* TASK OBJECTIVE: Each line in the records that mentions the word "users" needs to be listed.

....

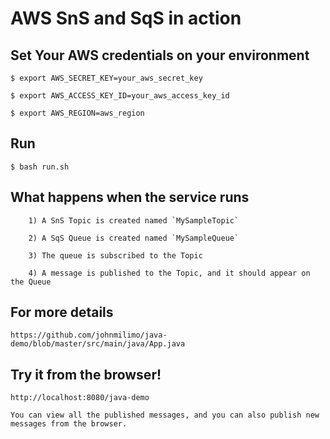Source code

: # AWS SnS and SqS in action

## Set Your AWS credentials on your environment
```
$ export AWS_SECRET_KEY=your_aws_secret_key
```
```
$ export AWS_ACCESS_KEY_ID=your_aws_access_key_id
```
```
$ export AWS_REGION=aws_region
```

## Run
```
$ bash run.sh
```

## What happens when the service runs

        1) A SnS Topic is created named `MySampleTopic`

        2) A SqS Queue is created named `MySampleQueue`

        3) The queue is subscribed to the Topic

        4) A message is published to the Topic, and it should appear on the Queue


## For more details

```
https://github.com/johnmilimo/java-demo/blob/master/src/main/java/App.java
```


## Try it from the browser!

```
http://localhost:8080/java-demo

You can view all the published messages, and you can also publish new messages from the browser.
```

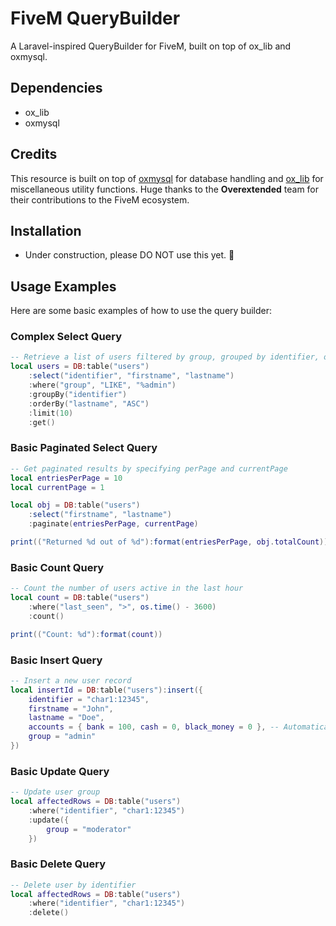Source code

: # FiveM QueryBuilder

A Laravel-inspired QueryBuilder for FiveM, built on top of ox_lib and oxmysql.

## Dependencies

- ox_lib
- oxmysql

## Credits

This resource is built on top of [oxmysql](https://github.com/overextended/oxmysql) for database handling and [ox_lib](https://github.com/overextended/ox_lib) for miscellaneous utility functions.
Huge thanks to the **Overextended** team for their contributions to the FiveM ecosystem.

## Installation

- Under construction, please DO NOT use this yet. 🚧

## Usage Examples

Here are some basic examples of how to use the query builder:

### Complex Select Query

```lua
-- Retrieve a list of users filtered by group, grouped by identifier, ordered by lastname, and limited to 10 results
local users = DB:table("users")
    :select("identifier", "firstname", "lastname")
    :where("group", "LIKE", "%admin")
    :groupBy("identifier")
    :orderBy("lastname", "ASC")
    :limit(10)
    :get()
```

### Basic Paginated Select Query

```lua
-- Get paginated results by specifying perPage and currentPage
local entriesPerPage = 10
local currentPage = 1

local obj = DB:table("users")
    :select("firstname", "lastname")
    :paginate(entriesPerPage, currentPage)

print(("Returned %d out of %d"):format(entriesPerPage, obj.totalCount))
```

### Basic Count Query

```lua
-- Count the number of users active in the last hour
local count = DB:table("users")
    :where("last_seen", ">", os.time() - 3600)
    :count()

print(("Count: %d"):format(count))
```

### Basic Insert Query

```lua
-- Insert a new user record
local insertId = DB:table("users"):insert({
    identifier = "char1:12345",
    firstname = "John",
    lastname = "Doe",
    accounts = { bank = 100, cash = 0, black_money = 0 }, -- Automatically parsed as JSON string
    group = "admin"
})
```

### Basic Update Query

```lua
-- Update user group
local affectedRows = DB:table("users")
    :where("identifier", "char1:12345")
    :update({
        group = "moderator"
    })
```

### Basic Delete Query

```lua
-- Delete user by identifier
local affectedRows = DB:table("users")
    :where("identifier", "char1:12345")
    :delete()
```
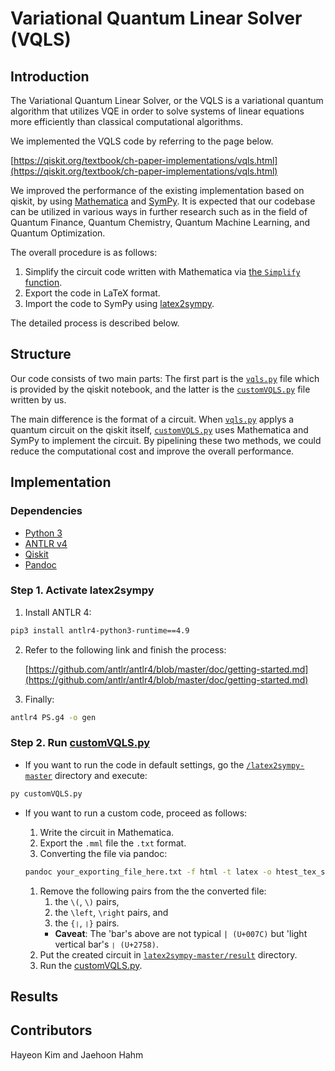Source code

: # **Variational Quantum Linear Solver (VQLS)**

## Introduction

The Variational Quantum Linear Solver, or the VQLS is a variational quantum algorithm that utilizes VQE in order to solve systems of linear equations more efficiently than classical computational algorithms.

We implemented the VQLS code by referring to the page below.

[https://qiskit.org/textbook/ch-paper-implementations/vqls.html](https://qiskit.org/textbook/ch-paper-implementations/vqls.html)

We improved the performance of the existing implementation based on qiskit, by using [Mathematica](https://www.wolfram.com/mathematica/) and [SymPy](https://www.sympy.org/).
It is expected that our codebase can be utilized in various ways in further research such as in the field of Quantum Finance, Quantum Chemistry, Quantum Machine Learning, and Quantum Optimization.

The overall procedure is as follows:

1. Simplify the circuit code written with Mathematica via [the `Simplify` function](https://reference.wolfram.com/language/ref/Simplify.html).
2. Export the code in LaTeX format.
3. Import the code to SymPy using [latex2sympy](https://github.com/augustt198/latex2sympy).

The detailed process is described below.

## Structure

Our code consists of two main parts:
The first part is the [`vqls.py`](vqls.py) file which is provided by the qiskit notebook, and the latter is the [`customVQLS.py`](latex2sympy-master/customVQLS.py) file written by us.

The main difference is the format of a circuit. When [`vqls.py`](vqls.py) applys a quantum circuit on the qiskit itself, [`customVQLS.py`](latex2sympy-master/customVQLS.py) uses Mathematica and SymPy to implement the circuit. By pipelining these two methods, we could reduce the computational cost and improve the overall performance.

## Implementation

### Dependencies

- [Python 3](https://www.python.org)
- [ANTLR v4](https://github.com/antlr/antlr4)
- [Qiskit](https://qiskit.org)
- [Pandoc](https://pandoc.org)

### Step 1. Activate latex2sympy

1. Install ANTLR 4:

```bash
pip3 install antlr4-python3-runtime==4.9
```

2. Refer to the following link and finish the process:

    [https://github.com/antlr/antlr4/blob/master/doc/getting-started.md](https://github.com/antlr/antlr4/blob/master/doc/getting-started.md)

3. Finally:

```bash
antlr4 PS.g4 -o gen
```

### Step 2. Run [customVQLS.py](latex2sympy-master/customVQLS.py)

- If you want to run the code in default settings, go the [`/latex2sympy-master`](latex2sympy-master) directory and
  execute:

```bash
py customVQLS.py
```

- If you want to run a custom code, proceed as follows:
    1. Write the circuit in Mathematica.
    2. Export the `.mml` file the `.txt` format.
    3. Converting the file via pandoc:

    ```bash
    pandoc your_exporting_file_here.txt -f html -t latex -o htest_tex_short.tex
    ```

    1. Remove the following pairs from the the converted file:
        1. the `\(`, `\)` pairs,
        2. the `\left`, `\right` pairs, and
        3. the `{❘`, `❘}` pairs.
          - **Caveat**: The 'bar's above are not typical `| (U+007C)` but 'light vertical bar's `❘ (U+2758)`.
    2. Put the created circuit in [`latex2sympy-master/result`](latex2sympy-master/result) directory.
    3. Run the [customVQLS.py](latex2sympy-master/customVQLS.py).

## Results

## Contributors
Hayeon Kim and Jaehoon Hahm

....

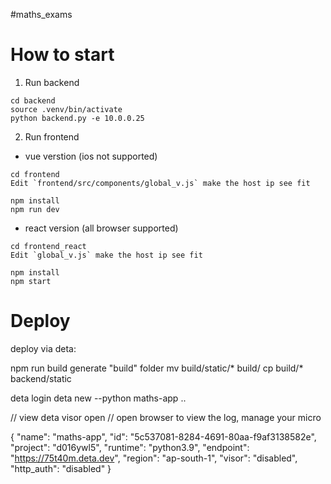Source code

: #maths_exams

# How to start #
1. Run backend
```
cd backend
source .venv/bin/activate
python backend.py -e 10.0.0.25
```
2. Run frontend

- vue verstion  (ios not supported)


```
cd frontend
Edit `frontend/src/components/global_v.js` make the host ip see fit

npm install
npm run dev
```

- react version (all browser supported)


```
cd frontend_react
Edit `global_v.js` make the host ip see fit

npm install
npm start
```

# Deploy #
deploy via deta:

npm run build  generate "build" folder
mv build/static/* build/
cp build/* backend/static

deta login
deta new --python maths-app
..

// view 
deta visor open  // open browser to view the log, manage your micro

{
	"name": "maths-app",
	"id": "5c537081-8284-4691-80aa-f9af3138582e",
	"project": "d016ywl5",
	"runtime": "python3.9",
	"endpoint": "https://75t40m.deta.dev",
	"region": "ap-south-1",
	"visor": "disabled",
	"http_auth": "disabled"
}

....

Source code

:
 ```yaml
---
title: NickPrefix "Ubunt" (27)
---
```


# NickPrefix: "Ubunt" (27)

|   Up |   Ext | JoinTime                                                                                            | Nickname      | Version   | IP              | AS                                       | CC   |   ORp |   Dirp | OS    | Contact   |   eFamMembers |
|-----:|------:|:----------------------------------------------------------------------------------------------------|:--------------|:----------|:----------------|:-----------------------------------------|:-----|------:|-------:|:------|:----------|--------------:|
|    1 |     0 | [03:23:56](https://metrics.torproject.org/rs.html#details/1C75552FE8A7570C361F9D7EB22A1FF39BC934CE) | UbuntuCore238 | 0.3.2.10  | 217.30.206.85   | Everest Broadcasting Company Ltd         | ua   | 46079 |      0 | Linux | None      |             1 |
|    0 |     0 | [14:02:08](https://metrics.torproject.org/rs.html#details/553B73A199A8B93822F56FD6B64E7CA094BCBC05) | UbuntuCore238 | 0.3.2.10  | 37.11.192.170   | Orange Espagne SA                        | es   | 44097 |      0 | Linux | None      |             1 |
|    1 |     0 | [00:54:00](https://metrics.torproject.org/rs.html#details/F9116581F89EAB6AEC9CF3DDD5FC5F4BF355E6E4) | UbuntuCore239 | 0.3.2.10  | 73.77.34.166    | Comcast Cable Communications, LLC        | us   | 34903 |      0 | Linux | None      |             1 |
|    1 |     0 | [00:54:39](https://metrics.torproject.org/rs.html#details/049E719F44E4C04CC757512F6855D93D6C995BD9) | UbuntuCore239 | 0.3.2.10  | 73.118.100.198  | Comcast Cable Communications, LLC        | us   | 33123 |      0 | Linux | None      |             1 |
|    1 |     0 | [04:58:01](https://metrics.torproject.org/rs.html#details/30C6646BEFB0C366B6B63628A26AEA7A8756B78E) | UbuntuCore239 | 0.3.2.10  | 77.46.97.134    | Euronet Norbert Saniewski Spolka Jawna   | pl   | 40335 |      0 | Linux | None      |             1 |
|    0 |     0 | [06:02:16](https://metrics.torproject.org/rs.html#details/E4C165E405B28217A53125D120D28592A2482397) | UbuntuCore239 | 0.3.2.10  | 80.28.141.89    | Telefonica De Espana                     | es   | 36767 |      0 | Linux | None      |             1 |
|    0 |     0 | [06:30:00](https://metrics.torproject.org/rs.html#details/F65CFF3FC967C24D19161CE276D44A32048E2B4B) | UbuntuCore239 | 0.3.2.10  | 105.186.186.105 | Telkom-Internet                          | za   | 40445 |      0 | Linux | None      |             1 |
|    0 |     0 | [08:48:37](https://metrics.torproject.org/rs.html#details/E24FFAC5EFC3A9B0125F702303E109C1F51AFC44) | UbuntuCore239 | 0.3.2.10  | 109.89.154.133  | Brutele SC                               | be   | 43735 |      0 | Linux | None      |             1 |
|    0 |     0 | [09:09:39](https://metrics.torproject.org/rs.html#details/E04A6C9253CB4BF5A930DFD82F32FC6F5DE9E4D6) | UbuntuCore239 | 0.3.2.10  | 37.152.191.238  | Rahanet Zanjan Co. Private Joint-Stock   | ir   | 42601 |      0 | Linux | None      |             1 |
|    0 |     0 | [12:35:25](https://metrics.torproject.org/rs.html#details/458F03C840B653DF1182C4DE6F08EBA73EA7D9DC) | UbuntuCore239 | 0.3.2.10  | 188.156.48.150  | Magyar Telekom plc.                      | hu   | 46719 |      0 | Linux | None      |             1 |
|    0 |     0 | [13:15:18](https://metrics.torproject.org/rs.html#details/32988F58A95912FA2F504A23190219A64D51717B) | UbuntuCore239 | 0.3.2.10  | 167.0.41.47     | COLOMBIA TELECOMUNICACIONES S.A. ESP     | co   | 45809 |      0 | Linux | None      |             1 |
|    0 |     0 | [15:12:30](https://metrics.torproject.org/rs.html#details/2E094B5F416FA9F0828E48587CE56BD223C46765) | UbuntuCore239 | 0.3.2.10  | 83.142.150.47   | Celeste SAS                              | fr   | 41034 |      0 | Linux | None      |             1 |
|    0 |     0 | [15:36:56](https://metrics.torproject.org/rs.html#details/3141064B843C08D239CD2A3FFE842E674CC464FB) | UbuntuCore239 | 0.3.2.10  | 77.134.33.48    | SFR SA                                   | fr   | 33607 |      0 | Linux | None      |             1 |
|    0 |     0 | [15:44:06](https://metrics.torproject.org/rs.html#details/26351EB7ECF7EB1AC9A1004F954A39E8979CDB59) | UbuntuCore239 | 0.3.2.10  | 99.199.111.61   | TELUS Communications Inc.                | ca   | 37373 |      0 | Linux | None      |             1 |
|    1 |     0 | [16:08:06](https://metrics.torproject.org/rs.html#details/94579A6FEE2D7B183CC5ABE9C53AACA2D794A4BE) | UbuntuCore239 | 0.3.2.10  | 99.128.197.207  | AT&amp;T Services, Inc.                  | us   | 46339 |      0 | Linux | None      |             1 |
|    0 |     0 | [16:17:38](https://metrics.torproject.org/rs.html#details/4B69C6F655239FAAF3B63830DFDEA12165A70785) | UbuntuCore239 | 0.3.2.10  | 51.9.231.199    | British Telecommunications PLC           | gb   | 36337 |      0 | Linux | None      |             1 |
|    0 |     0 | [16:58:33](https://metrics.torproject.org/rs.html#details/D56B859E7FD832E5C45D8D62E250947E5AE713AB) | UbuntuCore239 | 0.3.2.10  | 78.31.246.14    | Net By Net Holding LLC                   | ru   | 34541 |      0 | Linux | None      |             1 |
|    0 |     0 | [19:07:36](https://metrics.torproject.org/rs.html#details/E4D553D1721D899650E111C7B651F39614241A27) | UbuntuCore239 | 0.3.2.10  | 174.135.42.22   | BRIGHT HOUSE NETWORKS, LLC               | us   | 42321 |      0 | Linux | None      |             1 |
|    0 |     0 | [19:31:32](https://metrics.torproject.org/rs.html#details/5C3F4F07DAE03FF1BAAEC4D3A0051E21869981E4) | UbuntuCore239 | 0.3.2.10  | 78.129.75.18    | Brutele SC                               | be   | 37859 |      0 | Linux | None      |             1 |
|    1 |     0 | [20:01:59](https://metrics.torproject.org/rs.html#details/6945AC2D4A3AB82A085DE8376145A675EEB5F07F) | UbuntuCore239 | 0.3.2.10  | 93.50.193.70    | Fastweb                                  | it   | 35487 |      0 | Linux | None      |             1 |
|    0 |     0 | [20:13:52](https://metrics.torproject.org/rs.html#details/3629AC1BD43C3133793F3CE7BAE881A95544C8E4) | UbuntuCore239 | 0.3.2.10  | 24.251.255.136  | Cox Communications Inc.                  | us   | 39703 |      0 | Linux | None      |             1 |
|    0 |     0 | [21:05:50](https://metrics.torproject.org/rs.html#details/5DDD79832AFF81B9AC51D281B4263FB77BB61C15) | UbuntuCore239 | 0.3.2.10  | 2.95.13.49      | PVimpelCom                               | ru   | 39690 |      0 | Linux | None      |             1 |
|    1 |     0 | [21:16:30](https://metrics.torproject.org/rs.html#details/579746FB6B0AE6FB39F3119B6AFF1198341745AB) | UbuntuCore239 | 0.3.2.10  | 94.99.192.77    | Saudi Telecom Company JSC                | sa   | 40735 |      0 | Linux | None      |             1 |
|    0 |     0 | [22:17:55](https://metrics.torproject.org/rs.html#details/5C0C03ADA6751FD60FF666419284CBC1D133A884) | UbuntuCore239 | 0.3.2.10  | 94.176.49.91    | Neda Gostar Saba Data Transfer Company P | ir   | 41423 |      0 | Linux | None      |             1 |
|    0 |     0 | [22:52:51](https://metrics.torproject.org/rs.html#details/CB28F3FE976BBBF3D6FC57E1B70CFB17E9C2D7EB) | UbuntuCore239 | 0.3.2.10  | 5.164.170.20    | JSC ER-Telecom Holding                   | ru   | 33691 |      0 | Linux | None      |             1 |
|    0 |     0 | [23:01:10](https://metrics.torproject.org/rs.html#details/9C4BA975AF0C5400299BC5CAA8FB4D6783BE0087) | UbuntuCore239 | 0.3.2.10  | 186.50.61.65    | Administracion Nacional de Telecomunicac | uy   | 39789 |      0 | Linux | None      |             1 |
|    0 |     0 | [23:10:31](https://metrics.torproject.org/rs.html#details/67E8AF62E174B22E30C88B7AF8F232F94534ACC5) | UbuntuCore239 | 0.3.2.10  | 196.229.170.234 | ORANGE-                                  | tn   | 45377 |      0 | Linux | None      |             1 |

....

* RESPONSE AREA:
-- Retrieve a list of users filtered by group, grouped by identifier, ordered by lastname, and limited to 10 results
local users = DB:table("users")
local obj = DB:table("users")
-- Count the number of users active in the last hour
local count = DB:table("users")
local insertId = DB:table("users"):insert({
local affectedRows = DB:table("users")
local affectedRows = DB:table("users")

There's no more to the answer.